A BRIEF INTRODUCTION TO NATIVE BREWS, ITS TEAM AND DREAM…

Conceived two years ago by Susan Dias and Aditi Anand, Native Brews is an amalgam of one’s lifelong dream to be a liquor baroness and another’s love of all things Indian. Having decided to first learn a thing or two about indigenous Indian liquors, Native Brews began in 2014 with Susan’s extensive travel across the country. It was this journey that convinced them that their idea was meant to be pursued. Speaking to locals, understanding their culture and witnessing the pride they showed when speaking of their traditional recipes was all the proof, they needed that they were dealing with something valuable.
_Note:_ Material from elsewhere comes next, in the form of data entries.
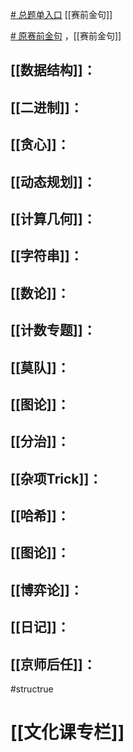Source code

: [# 总题单入口](https://zhuanlan.zhihu.com/p/716449304)
[[赛前金句]]

[# 原赛前金句](https://www.luogu.com.cn/article/7c1ig5wa) ，[[赛前金句]]
## [[数据结构]]：

## [[二进制]]：

## [[贪心]]：

## [[动态规划]]：

## [[计算几何]]：

## [[字符串]]：

## [[数论]]：

## [[计数专题]]：

## [[莫队]]：

## [[图论]]：

## [[分治]]：
## [[杂项Trick]]：

## [[哈希]]：

## [[图论]]：

## [[博弈论]]：

## [[日记]]：

## [[京师后任]]：

#structrue 



# [[文化课专栏]]
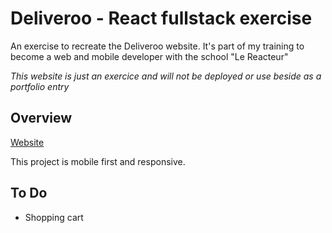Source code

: # Deliveroo - React fullstack exercise

An exercise to recreate the Deliveroo website. It's part of my training to become a web and mobile developer with the school "Le Reacteur"

_This website is just an exercice and will not be deployed or use beside as a portfolio entry_

## Overview

<a href="https://deliver-react-exercise.netlify.app/" target="_blank">Website</a>

This project is mobile first and responsive.

## To Do

- Shopping cart
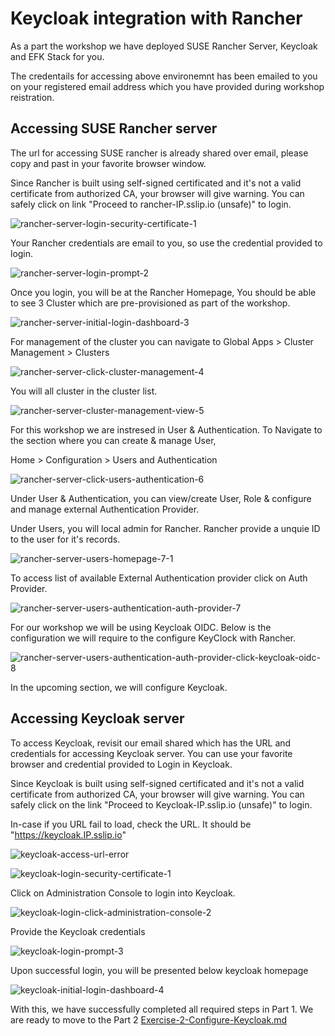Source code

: # Keycloak integration with Rancher



As a part the workshop we have deployed SUSE Rancher Server, Keycloak and EFK Stack for you.

The credentails for accessing above environemnt has been emailed to you on your registered email address which you have provided during workshop reistration.





## Accessing SUSE Rancher server

The url for accessing SUSE rancher is already shared over email, please copy and past in your favorite browser window.



Since Rancher is built using self-signed certificated and it's not a valid certificate from authorized CA, your browser will give warning. You can safely click on link "Proceed to rancher-IP.sslip.io (unsafe)" to login.



![rancher-server-login-security-certificate-1](../images/rancher-server-login-security-certificate-1-16450745768191.jpg)



Your Rancher credentials are email to you, so use the credential provided to login. 



![rancher-server-login-prompt-2](../images/rancher-server-login-prompt-2-1645004752972.jpg)





Once you login, you will be at the Rancher Homepage, You should be able to see 3 Cluster which are pre-provisioned as part of the workshop.



![rancher-server-initial-login-dashboard-3](../images/rancher-server-initial-login-dashboard-3-16450749401012.jpg)

For management of the cluster you can navigate to Global Apps > Cluster Management > Clusters

![rancher-server-click-cluster-management-4](../images/rancher-server-click-cluster-management-4-16450749715183.jpg)

You will all cluster in the cluster list.

![rancher-server-cluster-management-view-5](../images/rancher-server-cluster-management-view-5-16450749978104.jpg)

For this workshop we are instresed in User & Authentication.  To Navigate to the section where you can create & manage User, 

Home > Configuration > Users and Authentication

![rancher-server-click-users-authentication-6](../images/rancher-server-click-users-authentication-6-16450750196325.jpg)



Under User & Authentication, you can view/create User, Role & configure and manage external Authentication Provider.  

Under Users, you will local admin for Rancher. Rancher provide a unquie ID to the user for it's records.

![rancher-server-users-homepage-7-1](../images/rancher-server-users-homepage-7-1.jpg)

To access list of available External Authentication provider click on Auth Provider. 

![rancher-server-users-authentication-auth-provider-7](../images/rancher-server-users-authentication-auth-provider-7.jpg)

For our workshop we will be using Keycloak OIDC. Below is the configuration we will require to the configure KeyClock with Rancher. 

![rancher-server-users-authentication-auth-provider-click-keycloak-oidc-8](../images/rancher-server-users-authentication-auth-provider-click-keycloak-oidc-8-16450758685396.jpg)



In the upcoming section, we will configure Keycloak.





## Accessing Keycloak server

To access Keycloak, revisit our email shared which has the URL and credentials for accessing Keycloak server.  You can use your favorite browser and credential provided to Login in Keycloak. 

Since Keycloak is built using self-signed certificated and it's not a valid certificate from authorized CA, your browser will give warning. You can safely click on the link "Proceed to Keycloak-IP.sslip.io (unsafe)" to login.

In-case if you URL fail to load, check the URL. It should be "https://keycloak.IP.sslip.io"  

![keycloak-access-url-error](../images/keycloak-access-url-error.jpg)

![keycloak-login-security-certificate-1](../images/keycloak-login-security-certificate-1.jpg)

Click on Administration Console to login into Keycloak.

![keycloak-login-click-administration-console-2](../images/keycloak-login-click-administration-console-2.jpg)





Provide the Keycloak credentials



![keycloak-login-prompt-3](../images/keycloak-login-prompt-3.jpg)



Upon successful login, you will be presented below keycloak homepage

![keycloak-initial-login-dashboard-4](../images/keycloak-initial-login-dashboard-4.jpg)



With this, we have successfully completed all required steps in Part 1. We are ready to move to the Part 2 [Exercise-2-Configure-Keycloak.md](./Exercise-2-Configure-Keycloak.md)

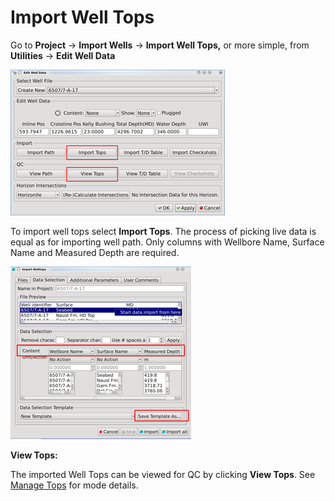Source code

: # Import Well Tops

Go to **Project** → **Import Wells** → **Import Well Tops,** or more simple, from **Utilities** → **Edit Well Data**

![](../../../.gitbook/assets/013_import_well.png)

To import well tops select **Import Tops**. The process of picking live data is equal as for importing well path. Only columns with Wellbore Name, Surface Name and Measured Depth are required.

![](../../../.gitbook/assets/014_import_well.png)

**View Tops:**

The imported Well Tops can be viewed for QC by clicking **View Tops**. See [Manage Tops](../../../utilities_and_setting/manage-tops.md) for mode details.

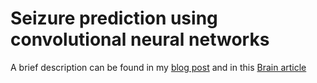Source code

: # Seizure prediction using convolutional neural networks

A brief description can be found in my [blog post](http://irakorshunova.github.io/2014/11/27/seizures/)
and in this [Brain article](http://brain.oxfordjournals.org/content/early/2016/03/29/brain.aww045)
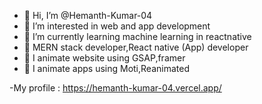- 👋 Hi, I’m @Hemanth-Kumar-04
- 👀 I’m interested in web and app development
- 🌱 I’m currently learning machine learning in reactnative
- 🌱 MERN stack developer,React native (App) developer
- 👀 I animate website using GSAP,framer
- 👀 I animate apps using Moti,Reanimated

-My profile : https://hemanth-kumar-04.vercel.app/


<!---
Hemanth-Kumar-04/Hemanth-Kumar-04 is a ✨ special ✨ repository because its `README.md` (this file) appears on your GitHub profile.
You can click the Preview link to take a look at your changes.
--->
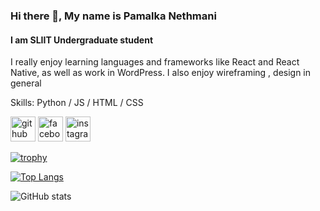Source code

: ### Hi there 👋, My name is Pamalka Nethmani
#### I am SLIIT Undergraduate student 
 I really enjoy learning languages and frameworks like React and React Native, as well as work in WordPress. I also enjoy wireframing ,  design in general

Skills: Python  / JS / HTML / CSS


[<img src='https://cdn.jsdelivr.net/npm/simple-icons@3.0.1/icons/github.svg' alt='github' height='40'>](https://github.com/IT22251350)  [<img src='https://cdn.jsdelivr.net/npm/simple-icons@3.0.1/icons/facebook.svg' alt='facebook' height='40'>](https://www.facebook.com/PamalkaNethmani)  [<img src='https://cdn.jsdelivr.net/npm/simple-icons@3.0.1/icons/instagram.svg' alt='instagram' height='40'>](https://www.instagram.com/_Pamaa_/)  

[![trophy](https://github-profile-trophy.vercel.app/?username=IT22251350)](https://github.com/ryo-ma/github-profile-trophy)

[![Top Langs](https://github-readme-stats.vercel.app/api/top-langs/?username=IT22251350)](https://github.com/anuraghazra/github-readme-stats)

![GitHub stats](https://github-readme-stats.vercel.app/api?username=IT22251350&show_icons=true&count_private=true)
After about a year of covering not even a quarter of the country and emptying all of Susan’s savings, they discovered almost a dozen different varieties of liquors – some of which they’d already heard of, and others that amazed them entirely. Having met and interacted with many interesting people, sampled the drinks and understood the nuances surrounding their past, present and future, they charted the course for both, their lives and Native Brews.

Why they went the indigenous way…

Alcohol has been part of the human story for a long time. There are lots of theories about the origins of alcohol, and whether you believe that it has been around for as long as the Babylonians, Macedonians or the Targarians, truth is, making liquor is tradition.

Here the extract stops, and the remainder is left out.